## WORK REQUIRED
Retype, word for word, each line between the lines holding "Maximum delegators per" and "Maximum delegations per", inclusive, and leave the rest of the data alone.

____ INPUT DATA

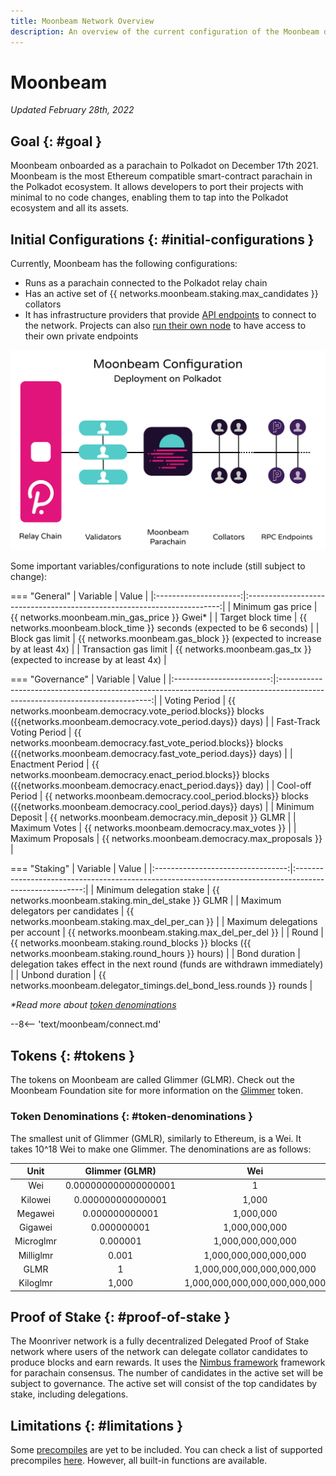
 ```yaml
---
title: Moonbeam Network Overview
description: An overview of the current configuration of the Moonbeam deployment on Polkadot, Moonbeam, and information on how to start building on it using Solidity.
---
```


# Moonbeam

_Updated February 28th, 2022_

## Goal {: #goal } 

Moonbeam onboarded as a parachain to Polkadot on December 17th 2021. Moonbeam is the most Ethereum compatible smart-contract parachain in the Polkadot ecosystem. It allows developers to port their projects with minimal to no code changes, enabling them to tap into the Polkadot ecosystem and all its assets.

## Initial Configurations {: #initial-configurations } 

Currently, Moonbeam has the following configurations:

- Runs as a parachain connected to the Polkadot relay chain
- Has an active set of {{ networks.moonbeam.staking.max_candidates }} collators
- It has infrastructure providers that provide [API endpoints](/builders/get-started/endpoints/) to connect to the network. Projects can also [run their own node](/node-operators/networks/run-a-node/) to have access to their own private endpoints

![Moonbeam Diagram](/images/learn/platform/networks/moonbeam-diagram.png)

Some important variables/configurations to note include (still subject to change):

=== "General"
    |       Variable        |                                  Value                                  |
    |:---------------------:|:-----------------------------------------------------------------------:|
    |   Minimum gas price   |               {{ networks.moonbeam.min_gas_price }} Gwei*               |
    |   Target block time   |  {{ networks.moonbeam.block_time }} seconds (expected to be 6 seconds)  |
    |    Block gas limit    | {{ networks.moonbeam.gas_block }} (expected to increase by at least 4x) |
    | Transaction gas limit |  {{ networks.moonbeam.gas_tx }} (expected to increase by at least 4x)   |

=== "Governance"
    |         Variable         |                                                            Value                                                             |
    |:------------------------:|:----------------------------------------------------------------------------------------------------------------------------:|
    |      Voting Period       |      {{ networks.moonbeam.democracy.vote_period.blocks}} blocks ({{networks.moonbeam.democracy.vote_period.days}} days)      |
    | Fast-Track Voting Period | {{ networks.moonbeam.democracy.fast_vote_period.blocks}} blocks ({{networks.moonbeam.democracy.fast_vote_period.days}} days) |
    |     Enactment Period     |     {{ networks.moonbeam.democracy.enact_period.blocks}} blocks ({{networks.moonbeam.democracy.enact_period.days}} day)      |
    |     Cool-off Period      |      {{ networks.moonbeam.democracy.cool_period.blocks}} blocks ({{networks.moonbeam.democracy.cool_period.days}} days)      |
    |     Minimum Deposit      |                                      {{ networks.moonbeam.democracy.min_deposit }} GLMR                                      |
    |      Maximum Votes       |                                         {{ networks.moonbeam.democracy.max_votes }}                                          |
    |    Maximum Proposals     |                                       {{ networks.moonbeam.democracy.max_proposals }}                                        |

=== "Staking"
    |             Variable              |                                                  Value                                                  |
    |:---------------------------------:|:-------------------------------------------------------------------------------------------------------:|
    |     Minimum delegation stake      |                           {{ networks.moonbeam.staking.min_del_stake }} GLMR                            |
    | Maximum delegators per candidates |                             {{ networks.moonbeam.staking.max_del_per_can }}                             |
    |  Maximum delegations per account  |                             {{ networks.moonbeam.staking.max_del_per_del }}                             |
    |               Round               | {{ networks.moonbeam.staking.round_blocks }} blocks ({{ networks.moonbeam.staking.round_hours }} hours) |
    |           Bond duration           |               delegation takes effect in the next round (funds are withdrawn immediately)               |
    |          Unbond duration          |                     {{ networks.moonbeam.delegator_timings.del_bond_less.rounds }} rounds                      |

_*Read more about [token denominations](#token-denominations)_

--8<-- 'text/moonbeam/connect.md'

## Tokens {: #tokens } 

The tokens on Moonbeam are called Glimmer (GLMR). Check out the Moonbeam Foundation site for more information on the [Glimmer](https://moonbeam.foundation/glimmer-token/) token. 

### Token Denominations {: #token-denominations } 

The smallest unit of Glimmer (GMLR), similarly to Ethereum, is a Wei. It takes 10^18 Wei to make one Glimmer. The denominations are as follows:

|   Unit    |    Glimmer (GLMR)    |              Wei              |
|:---------:|:--------------------:|:-----------------------------:|
|    Wei    | 0.000000000000000001 |               1               |
|  Kilowei  |  0.000000000000001   |             1,000             |
|  Megawei  |    0.000000000001    |           1,000,000           |
|  Gigawei  |     0.000000001      |         1,000,000,000         |
| Microglmr |       0.000001       |       1,000,000,000,000       |
| Milliglmr |        0.001         |     1,000,000,000,000,000     |
|   GLMR    |          1           |   1,000,000,000,000,000,000   |
| Kiloglmr  |        1,000         | 1,000,000,000,000,000,000,000 |

## Proof of Stake {: #proof-of-stake } 

The Moonriver network is a fully decentralized Delegated Proof of Stake network where users of the network can delegate collator candidates to produce blocks and earn rewards. It uses the [Nimbus framework](/learn/features/consensus/) framework for parachain consensus. The number of candidates in the active set will be subject to governance. The active set will consist of the top candidates by stake, including delegations. 

## Limitations {: #limitations } 

Some [precompiles](https://docs.klaytn.com/smart-contract/precompiled-contracts) are yet to be included. You can check a list of supported precompiles [here](/builders/build/canonical-contracts/precompiles/). However, all built-in functions are available.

________

## ANSWER AREA
    | Maximum delegators per candidates |                             {{ networks.moonbeam.staking.max_del_per_can }}                             |
    |  Maximum delegations per account  |                             {{ networks.moonbeam.staking.max_del_per_del }}                             |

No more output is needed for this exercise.